> [EXERCISE DESCRIPTION] Retype the records below exactly as they stand, but with no images.
==== MATERIAL FOR THE TASK ====
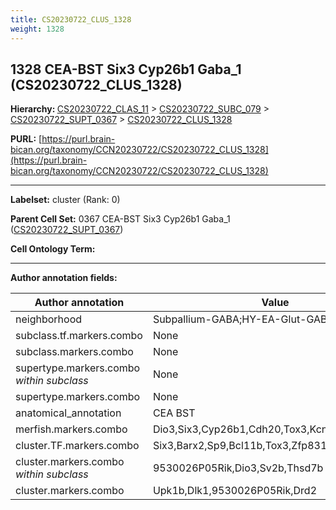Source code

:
 ```yaml
---
title: CS20230722_CLUS_1328
weight: 1328
---
```

## 1328 CEA-BST Six3 Cyp26b1 Gaba_1 (CS20230722_CLUS_1328)
<b>Hierarchy: </b>
[CS20230722_CLAS_11](../CS20230722_CLAS_11) >
[CS20230722_SUBC_079](../CS20230722_SUBC_079) >
[CS20230722_SUPT_0367](../CS20230722_SUPT_0367) >
[CS20230722_CLUS_1328](../CS20230722_CLUS_1328)

**PURL:** [https://purl.brain-bican.org/taxonomy/CCN20230722/CS20230722_CLUS_1328](https://purl.brain-bican.org/taxonomy/CCN20230722/CS20230722_CLUS_1328)

---


**Labelset:** cluster (Rank: 0)

**Parent Cell Set:** 0367 CEA-BST Six3 Cyp26b1 Gaba_1 ([CS20230722_SUPT_0367](../CS20230722_SUPT_0367))



**Cell Ontology Term:** 

[MARKER GENES.]: #


---

[TRANSFERRED ANNOTATIONS.]: #


[AUTHOR ANNOTATION FIELDS.]: #


**Author annotation fields:**

| Author annotation | Value |
|-------------------|-------|
|neighborhood|Subpallium-GABA;HY-EA-Glut-GABA|
|subclass.tf.markers.combo|None|
|subclass.markers.combo|None|
|supertype.markers.combo _within subclass_|None|
|supertype.markers.combo|None|
|anatomical_annotation|CEA BST|
|merfish.markers.combo|Dio3,Six3,Cyp26b1,Cdh20,Tox3,Kcnk9,Unc5d,Slit2|
|cluster.TF.markers.combo|Six3,Barx2,Sp9,Bcl11b,Tox3,Zfp831|
|cluster.markers.combo _within subclass_|9530026P05Rik,Dio3,Sv2b,Thsd7b|
|cluster.markers.combo|Upk1b,Dlk1,9530026P05Rik,Drd2|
====
> [SOLUTION BELOW]
Source code

:
 ```yaml
---
title: CS20230722_CLUS_1328
weight: 1328
---
```

## 1328 CEA-BST Six3 Cyp26b1 Gaba_1 (CS20230722_CLUS_1328)
<b>Hierarchy: </b>
[CS20230722_CLAS_11](../CS20230722_CLAS_11) >
[CS20230722_SUBC_079](../CS20230722_SUBC_079) >
[CS20230722_SUPT_0367](../CS20230722_SUPT_0367) >
[CS20230722_CLUS_1328](../CS20230722_CLUS_1328)

**PURL:** [https://purl.brain-bican.org/taxonomy/CCN20230722/CS20230722_CLUS_1328](https://purl.brain-bican.org/taxonomy/CCN20230722/CS20230722_CLUS_1328)

---


**Labelset:** cluster (Rank: 0)

**Parent Cell Set:** 0367 CEA-BST Six3 Cyp26b1 Gaba_1 ([CS20230722_SUPT_0367](../CS20230722_SUPT_0367))



**Cell Ontology Term:** 

[MARKER GENES.]: #


---

[TRANSFERRED ANNOTATIONS.]: #


[AUTHOR ANNOTATION FIELDS.]: #


**Author annotation fields:**

| Author annotation | Value |
|-------------------|-------|
|neighborhood|Subpallium-GABA;HY-EA-Glut-GABA|
|subclass.tf.markers.combo|None|
|subclass.markers.combo|None|
|supertype.markers.combo _within subclass_|None|
|supertype.markers.combo|None|
|anatomical_annotation|CEA BST|
|merfish.markers.combo|Dio3,Six3,Cyp26b1,Cdh20,Tox3,Kcnk9,Unc5d,Slit2|
|cluster.TF.markers.combo|Six3,Barx2,Sp9,Bcl11b,Tox3,Zfp831|
|cluster.markers.combo _within subclass_|9530026P05Rik,Dio3,Sv2b,Thsd7b|
|cluster.markers.combo|Upk1b,Dlk1,9530026P05Rik,Drd2|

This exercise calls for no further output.